* **Aim of the exercise**:
Give back every entry exactly; drop the pictures.

* **Data provided**:
- - -

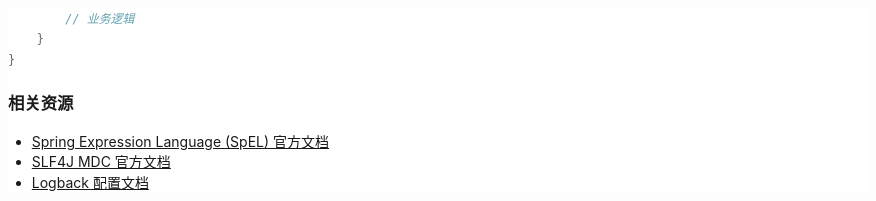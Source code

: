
 ```java
        // 业务逻辑
    }
}
```

### 相关资源

- [Spring Expression Language (SpEL) 官方文档](https://docs.spring.io/spring-framework/reference/core/expressions.html)
- [SLF4J MDC 官方文档](http://www.slf4j.org/manual.html#mdc)
- [Logback 配置文档](https://logback.qos.ch/manual/configuration.html)

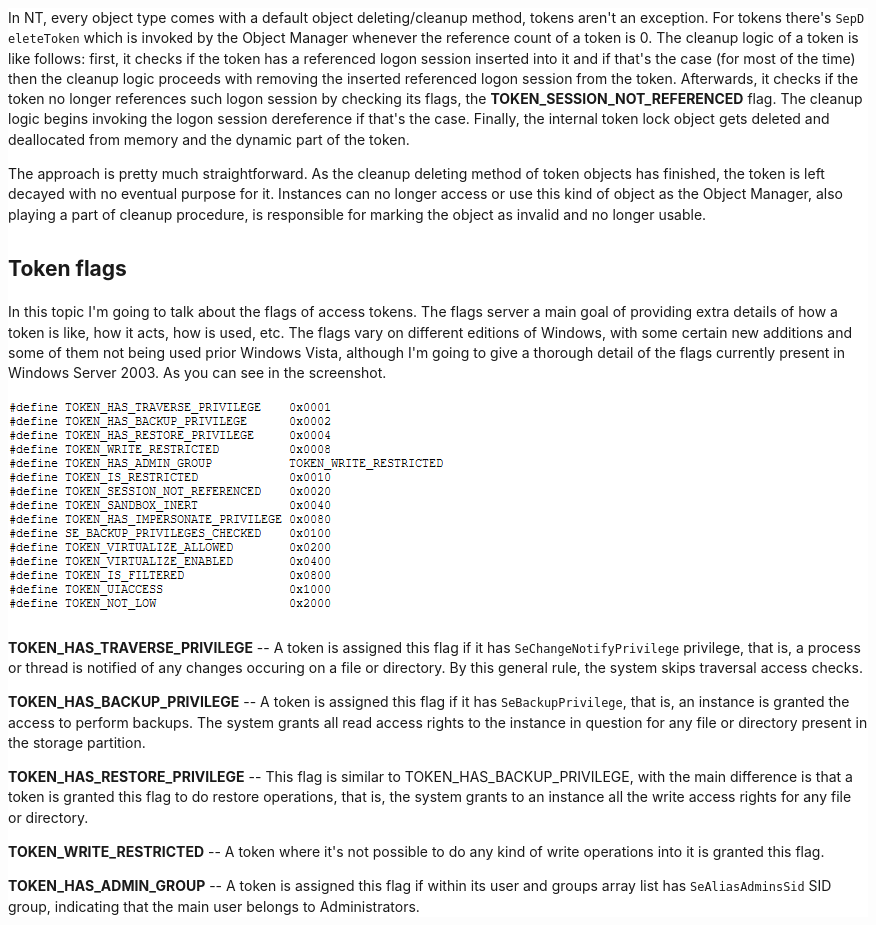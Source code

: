 In NT, every object type comes with a default object deleting/cleanup method, tokens aren't an exception. For tokens there's `SepDeleteToken` which is invoked by the Object Manager whenever the reference count of a token is 0. The cleanup logic of a token is like follows: first, it checks if the token has a referenced logon session inserted into it and if that's the case (for most of the time) then the cleanup logic proceeds with removing the inserted referenced logon session from the token. Afterwards, it checks if the token no longer references such logon session by checking its flags, the **TOKEN\_SESSION\_NOT\_REFERENCED** flag. The cleanup logic begins invoking the logon session dereference if that's the case. Finally, the internal token lock object gets deleted and deallocated from memory and the dynamic part of the token.

The approach is pretty much straightforward. As the cleanup deleting method of token objects has finished, the token is left decayed with no eventual purpose for it. Instances can no longer access or use this kind of object as the Object Manager, also playing a part of cleanup procedure, is responsible for marking the object as invalid and no longer usable.

## Token flags

In this topic I'm going to talk about the flags of access tokens. The flags server a main goal of providing extra details of how a token is like, how it acts, how is used, etc. The flags vary on different editions of Windows, with some certain new additions and some of them not being used prior Windows Vista, although I'm going to give a thorough detail of the flags currently present in Windows Server 2003. As you can see in the screenshot.

[![Flags](/images/nt-internals/part4-1/Flags.png)](/images/nt-internals/part4-1/Flags.png)

**TOKEN\_HAS\_TRAVERSE\_PRIVILEGE** -- A token is assigned this flag if it has `SeChangeNotifyPrivilege` privilege, that is, a process or thread is notified of any changes occuring on a file or directory. By this general rule, the system skips traversal access checks.  
  
**TOKEN\_HAS\_BACKUP\_PRIVILEGE** -- A token is assigned this flag if it has `SeBackupPrivilege`, that is, an instance is granted the access to perform backups. The system grants all read access rights to the instance in question for any file or directory present in the storage partition.  
  
**TOKEN\_HAS\_RESTORE\_PRIVILEGE** -- This flag is similar to TOKEN\_HAS\_BACKUP\_PRIVILEGE, with the main difference is that a token is granted this flag to do restore operations, that is, the system grants to an instance all the write access rights for any file or directory.  
  
**TOKEN\_WRITE\_RESTRICTED** -- A token where it's not possible to do any kind of write operations into it is granted this flag.  
  
**TOKEN\_HAS\_ADMIN\_GROUP** -- A token is assigned this flag if within its user and groups array list has `SeAliasAdminsSid` SID group, indicating that the main user belongs to Administrators.  
  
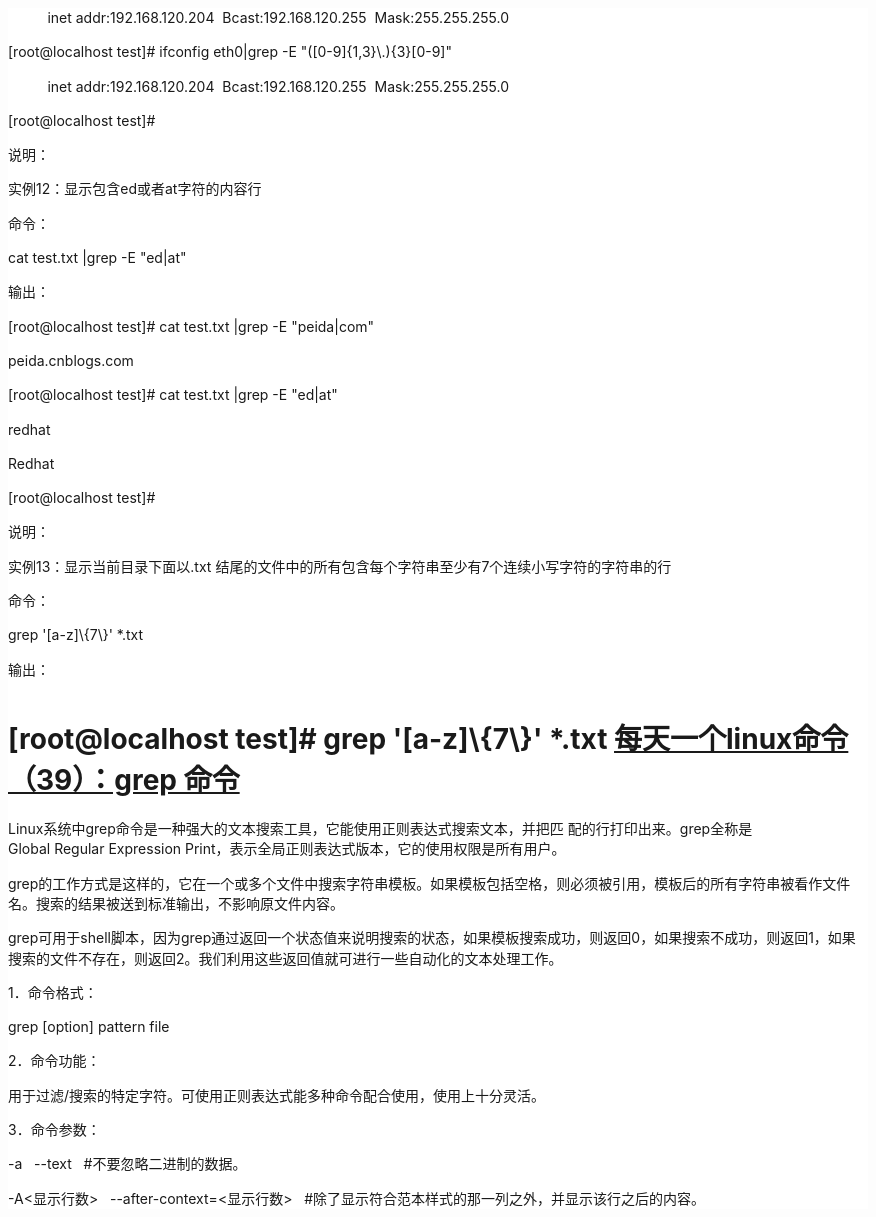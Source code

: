           inet addr:192.168.120.204  Bcast:192.168.120.255  Mask:255.255.255.0

\[root@localhost test\]# ifconfig eth0|grep -E "(\[0-9\]{1,3}\\.){3}\[0-9\]"

          inet addr:192.168.120.204  Bcast:192.168.120.255  Mask:255.255.255.0

\[root@localhost test\]#

说明：

实例12：显示包含ed或者at字符的内容行

命令：

cat test.txt |grep -E "ed|at"

输出：

\[root@localhost test\]# cat test.txt |grep -E "peida|com"

peida.cnblogs.com

\[root@localhost test\]# cat test.txt |grep -E "ed|at"

redhat

Redhat

\[root@localhost test\]#

说明：

实例13：显示当前目录下面以.txt 结尾的文件中的所有包含每个字符串至少有7个连续小写字符的字符串的行

命令：

grep '\[a-z\]\\{7\\}' *.txt

输出：

\[root@localhost test\]# grep '\[a-z\]\\{7\\}' *.txt
[每天一个linux命令（39）：grep 命令](https://www.cnblogs.com/peida/archive/2012/12/17/2821195.html)
========================================================================================

Linux系统中grep命令是一种强大的文本搜索工具，它能使用正则表达式搜索文本，并把匹 配的行打印出来。grep全称是Global Regular Expression Print，表示全局正则表达式版本，它的使用权限是所有用户。

grep的工作方式是这样的，它在一个或多个文件中搜索字符串模板。如果模板包括空格，则必须被引用，模板后的所有字符串被看作文件名。搜索的结果被送到标准输出，不影响原文件内容。

grep可用于shell脚本，因为grep通过返回一个状态值来说明搜索的状态，如果模板搜索成功，则返回0，如果搜索不成功，则返回1，如果搜索的文件不存在，则返回2。我们利用这些返回值就可进行一些自动化的文本处理工作。

1．命令格式：

grep \[option\] pattern file

2．命令功能：

用于过滤/搜索的特定字符。可使用正则表达式能多种命令配合使用，使用上十分灵活。

3．命令参数：

-a   --text   #不要忽略二进制的数据。   

-A<显示行数>   --after-context=<显示行数>   #除了显示符合范本样式的那一列之外，并显示该行之后的内容。   
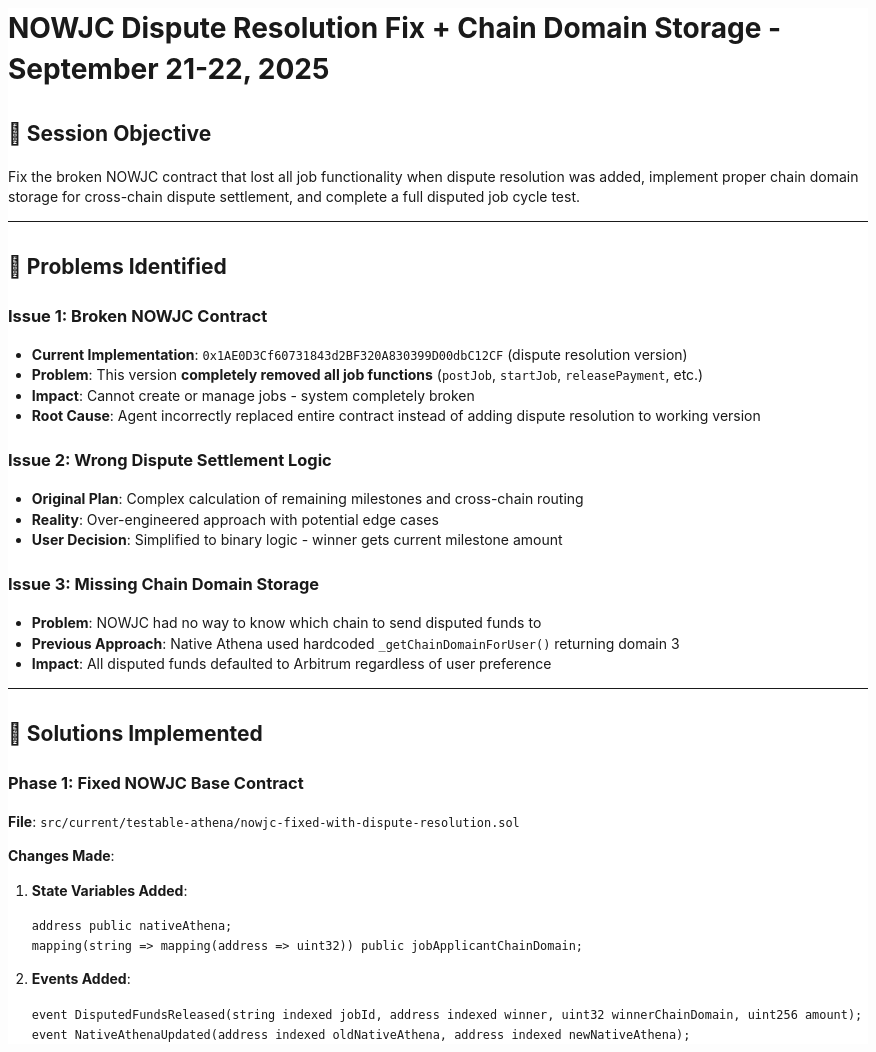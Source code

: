 # NOWJC Dispute Resolution Fix + Chain Domain Storage - September 21-22, 2025

## 🎯 **Session Objective**
Fix the broken NOWJC contract that lost all job functionality when dispute resolution was added, implement proper chain domain storage for cross-chain dispute settlement, and complete a full disputed job cycle test.

---

## 🚨 **Problems Identified**

### **Issue 1: Broken NOWJC Contract**
- **Current Implementation**: `0x1AE0D3Cf60731843d2BF320A830399D00dbC12CF` (dispute resolution version)
- **Problem**: This version **completely removed all job functions** (`postJob`, `startJob`, `releasePayment`, etc.)
- **Impact**: Cannot create or manage jobs - system completely broken
- **Root Cause**: Agent incorrectly replaced entire contract instead of adding dispute resolution to working version

### **Issue 2: Wrong Dispute Settlement Logic**
- **Original Plan**: Complex calculation of remaining milestones and cross-chain routing
- **Reality**: Over-engineered approach with potential edge cases
- **User Decision**: Simplified to binary logic - winner gets current milestone amount

### **Issue 3: Missing Chain Domain Storage**
- **Problem**: NOWJC had no way to know which chain to send disputed funds to
- **Previous Approach**: Native Athena used hardcoded `_getChainDomainForUser()` returning domain 3
- **Impact**: All disputed funds defaulted to Arbitrum regardless of user preference

---

## 🔧 **Solutions Implemented**

### **Phase 1: Fixed NOWJC Base Contract**

**File**: `src/current/testable-athena/nowjc-fixed-with-dispute-resolution.sol`

**Changes Made**:
1. **State Variables Added**:
   ```solidity
   address public nativeAthena;
   mapping(string => mapping(address => uint32)) public jobApplicantChainDomain;
   ```

2. **Events Added**:
   ```solidity
   event DisputedFundsReleased(string indexed jobId, address indexed winner, uint32 winnerChainDomain, uint256 amount);
   event NativeAthenaUpdated(address indexed oldNativeAthena, address indexed newNativeAthena);
   ```

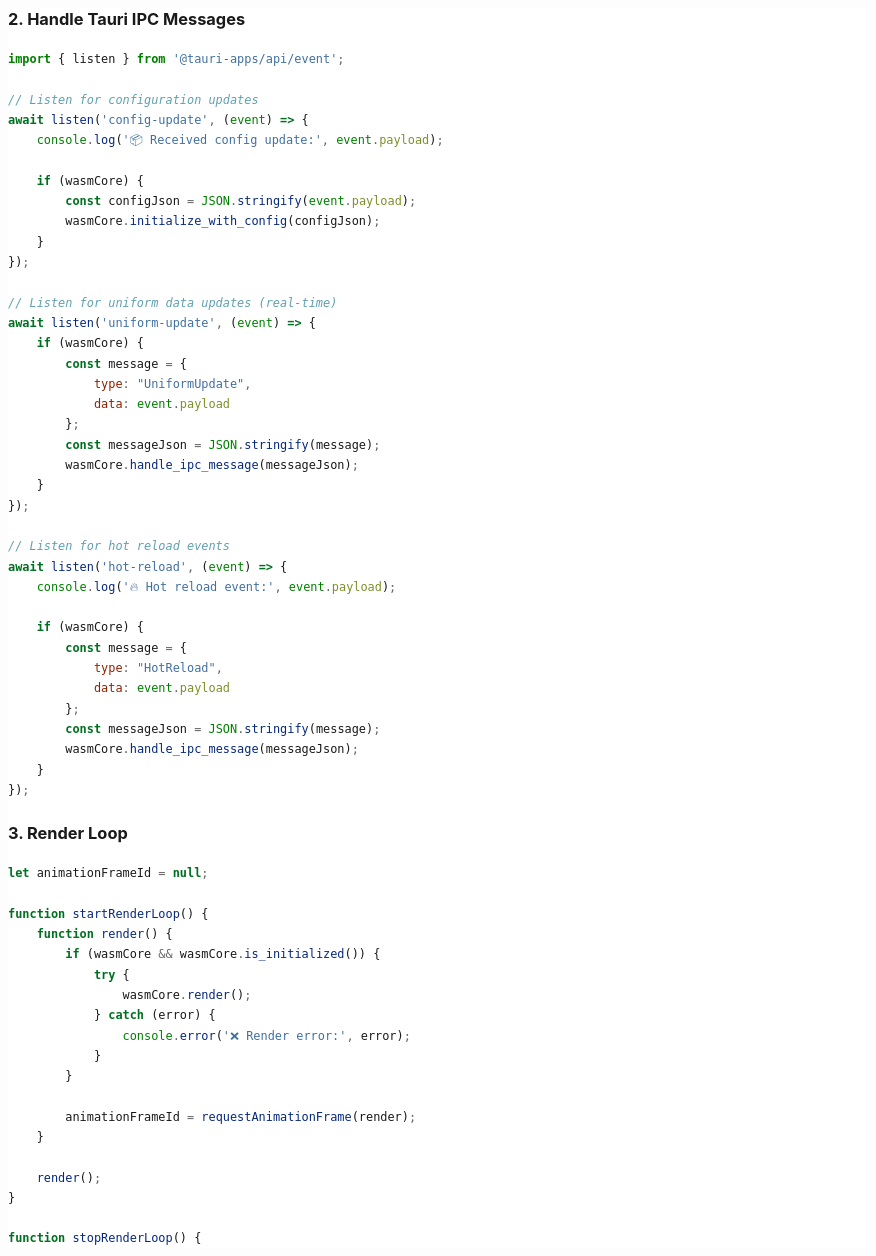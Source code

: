 ### 2. Handle Tauri IPC Messages

```javascript
import { listen } from '@tauri-apps/api/event';

// Listen for configuration updates
await listen('config-update', (event) => {
    console.log('📦 Received config update:', event.payload);

    if (wasmCore) {
        const configJson = JSON.stringify(event.payload);
        wasmCore.initialize_with_config(configJson);
    }
});

// Listen for uniform data updates (real-time)
await listen('uniform-update', (event) => {
    if (wasmCore) {
        const message = {
            type: "UniformUpdate",
            data: event.payload
        };
        const messageJson = JSON.stringify(message);
        wasmCore.handle_ipc_message(messageJson);
    }
});

// Listen for hot reload events
await listen('hot-reload', (event) => {
    console.log('🔥 Hot reload event:', event.payload);

    if (wasmCore) {
        const message = {
            type: "HotReload",
            data: event.payload
        };
        const messageJson = JSON.stringify(message);
        wasmCore.handle_ipc_message(messageJson);
    }
});
```

### 3. Render Loop

```javascript
let animationFrameId = null;

function startRenderLoop() {
    function render() {
        if (wasmCore && wasmCore.is_initialized()) {
            try {
                wasmCore.render();
            } catch (error) {
                console.error('❌ Render error:', error);
            }
        }

        animationFrameId = requestAnimationFrame(render);
    }

    render();
}

function stopRenderLoop() {
```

- - -

* **Response**:
Source code

:
 ```java
        // 业务逻辑
    }
}
```

### 相关资源

- [Spring Expression Language (SpEL) 官方文档](https://docs.spring.io/spring-framework/reference/core/expressions.html)
- [SLF4J MDC 官方文档](http://www.slf4j.org/manual.html#mdc)
- [Logback 配置文档](https://logback.qos.ch/manual/configuration.html)

Source code

: In NT, every object type comes with a default object deleting/cleanup method, tokens aren't an exception. For tokens there's `SepDeleteToken` which is invoked by the Object Manager whenever the reference count of a token is 0. The cleanup logic of a token is like follows: first, it checks if the token has a referenced logon session inserted into it and if that's the case (for most of the time) then the cleanup logic proceeds with removing the inserted referenced logon session from the token. Afterwards, it checks if the token no longer references such logon session by checking its flags, the **TOKEN\_SESSION\_NOT\_REFERENCED** flag. The cleanup logic begins invoking the logon session dereference if that's the case. Finally, the internal token lock object gets deleted and deallocated from memory and the dynamic part of the token.

The approach is pretty much straightforward. As the cleanup deleting method of token objects has finished, the token is left decayed with no eventual purpose for it. Instances can no longer access or use this kind of object as the Object Manager, also playing a part of cleanup procedure, is responsible for marking the object as invalid and no longer usable.

## Token flags

In this topic I'm going to talk about the flags of access tokens. The flags server a main goal of providing extra details of how a token is like, how it acts, how is used, etc. The flags vary on different editions of Windows, with some certain new additions and some of them not being used prior Windows Vista, although I'm going to give a thorough detail of the flags currently present in Windows Server 2003. As you can see in the screenshot.

[![Flags](/images/nt-internals/part4-1/Flags.png)](/images/nt-internals/part4-1/Flags.png)

**TOKEN\_HAS\_TRAVERSE\_PRIVILEGE** -- A token is assigned this flag if it has `SeChangeNotifyPrivilege` privilege, that is, a process or thread is notified of any changes occuring on a file or directory. By this general rule, the system skips traversal access checks.  
  
**TOKEN\_HAS\_BACKUP\_PRIVILEGE** -- A token is assigned this flag if it has `SeBackupPrivilege`, that is, an instance is granted the access to perform backups. The system grants all read access rights to the instance in question for any file or directory present in the storage partition.  
  
**TOKEN\_HAS\_RESTORE\_PRIVILEGE** -- This flag is similar to TOKEN\_HAS\_BACKUP\_PRIVILEGE, with the main difference is that a token is granted this flag to do restore operations, that is, the system grants to an instance all the write access rights for any file or directory.  
  
**TOKEN\_WRITE\_RESTRICTED** -- A token where it's not possible to do any kind of write operations into it is granted this flag.  
  
**TOKEN\_HAS\_ADMIN\_GROUP** -- A token is assigned this flag if within its user and groups array list has `SeAliasAdminsSid` SID group, indicating that the main user belongs to Administrators.  
  
Source code

:           inet addr:192.168.120.204  Bcast:192.168.120.255  Mask:255.255.255.0

\[root@localhost test\]# ifconfig eth0|grep -E "(\[0-9\]{1,3}\\.){3}\[0-9\]"

          inet addr:192.168.120.204  Bcast:192.168.120.255  Mask:255.255.255.0

\[root@localhost test\]#

说明：

实例12：显示包含ed或者at字符的内容行

命令：

cat test.txt |grep -E "ed|at"

输出：

\[root@localhost test\]# cat test.txt |grep -E "peida|com"

peida.cnblogs.com

\[root@localhost test\]# cat test.txt |grep -E "ed|at"

redhat

Redhat

\[root@localhost test\]#

说明：

实例13：显示当前目录下面以.txt 结尾的文件中的所有包含每个字符串至少有7个连续小写字符的字符串的行

命令：

grep '\[a-z\]\\{7\\}' *.txt

输出：

\[root@localhost test\]# grep '\[a-z\]\\{7\\}' *.txt
[每天一个linux命令（39）：grep 命令](https://www.cnblogs.com/peida/archive/2012/12/17/2821195.html)
========================================================================================

Linux系统中grep命令是一种强大的文本搜索工具，它能使用正则表达式搜索文本，并把匹 配的行打印出来。grep全称是Global Regular Expression Print，表示全局正则表达式版本，它的使用权限是所有用户。

grep的工作方式是这样的，它在一个或多个文件中搜索字符串模板。如果模板包括空格，则必须被引用，模板后的所有字符串被看作文件名。搜索的结果被送到标准输出，不影响原文件内容。

grep可用于shell脚本，因为grep通过返回一个状态值来说明搜索的状态，如果模板搜索成功，则返回0，如果搜索不成功，则返回1，如果搜索的文件不存在，则返回2。我们利用这些返回值就可进行一些自动化的文本处理工作。

1．命令格式：

grep \[option\] pattern file

2．命令功能：

用于过滤/搜索的特定字符。可使用正则表达式能多种命令配合使用，使用上十分灵活。

3．命令参数：

-a   --text   #不要忽略二进制的数据。   

-A<显示行数>   --after-context=<显示行数>   #除了显示符合范本样式的那一列之外，并显示该行之后的内容。   
Source code

: # NOWJC Dispute Resolution Fix + Chain Domain Storage - September 21-22, 2025

## 🎯 **Session Objective**
Fix the broken NOWJC contract that lost all job functionality when dispute resolution was added, implement proper chain domain storage for cross-chain dispute settlement, and complete a full disputed job cycle test.

---

## 🚨 **Problems Identified**

### **Issue 1: Broken NOWJC Contract**
- **Current Implementation**: `0x1AE0D3Cf60731843d2BF320A830399D00dbC12CF` (dispute resolution version)
- **Problem**: This version **completely removed all job functions** (`postJob`, `startJob`, `releasePayment`, etc.)
- **Impact**: Cannot create or manage jobs - system completely broken
- **Root Cause**: Agent incorrectly replaced entire contract instead of adding dispute resolution to working version

### **Issue 2: Wrong Dispute Settlement Logic**
- **Original Plan**: Complex calculation of remaining milestones and cross-chain routing
- **Reality**: Over-engineered approach with potential edge cases
- **User Decision**: Simplified to binary logic - winner gets current milestone amount

### **Issue 3: Missing Chain Domain Storage**
- **Problem**: NOWJC had no way to know which chain to send disputed funds to
- **Previous Approach**: Native Athena used hardcoded `_getChainDomainForUser()` returning domain 3
- **Impact**: All disputed funds defaulted to Arbitrum regardless of user preference

---

## 🔧 **Solutions Implemented**

### **Phase 1: Fixed NOWJC Base Contract**

**File**: `src/current/testable-athena/nowjc-fixed-with-dispute-resolution.sol`

**Changes Made**:
1. **State Variables Added**:
   ```solidity
   address public nativeAthena;
   mapping(string => mapping(address => uint32)) public jobApplicantChainDomain;
   ```

2. **Events Added**:
   ```solidity
   event DisputedFundsReleased(string indexed jobId, address indexed winner, uint32 winnerChainDomain, uint256 amount);
   event NativeAthenaUpdated(address indexed oldNativeAthena, address indexed newNativeAthena);
   ```

Source code

: ### 2. Handle Tauri IPC Messages

```javascript
import { listen } from '@tauri-apps/api/event';

// Listen for configuration updates
await listen('config-update', (event) => {
    console.log('📦 Received config update:', event.payload);

    if (wasmCore) {
        const configJson = JSON.stringify(event.payload);
        wasmCore.initialize_with_config(configJson);
    }
});

// Listen for uniform data updates (real-time)
await listen('uniform-update', (event) => {
    if (wasmCore) {
        const message = {
            type: "UniformUpdate",
            data: event.payload
        };
        const messageJson = JSON.stringify(message);
        wasmCore.handle_ipc_message(messageJson);
    }
});

// Listen for hot reload events
await listen('hot-reload', (event) => {
    console.log('🔥 Hot reload event:', event.payload);

    if (wasmCore) {
        const message = {
            type: "HotReload",
            data: event.payload
        };
        const messageJson = JSON.stringify(message);
        wasmCore.handle_ipc_message(messageJson);
    }
});
```

### 3. Render Loop

```javascript
let animationFrameId = null;

function startRenderLoop() {
    function render() {
        if (wasmCore && wasmCore.is_initialized()) {
            try {
                wasmCore.render();
            } catch (error) {
                console.error('❌ Render error:', error);
            }
        }

        animationFrameId = requestAnimationFrame(render);
    }

    render();
}

function stopRenderLoop() {
```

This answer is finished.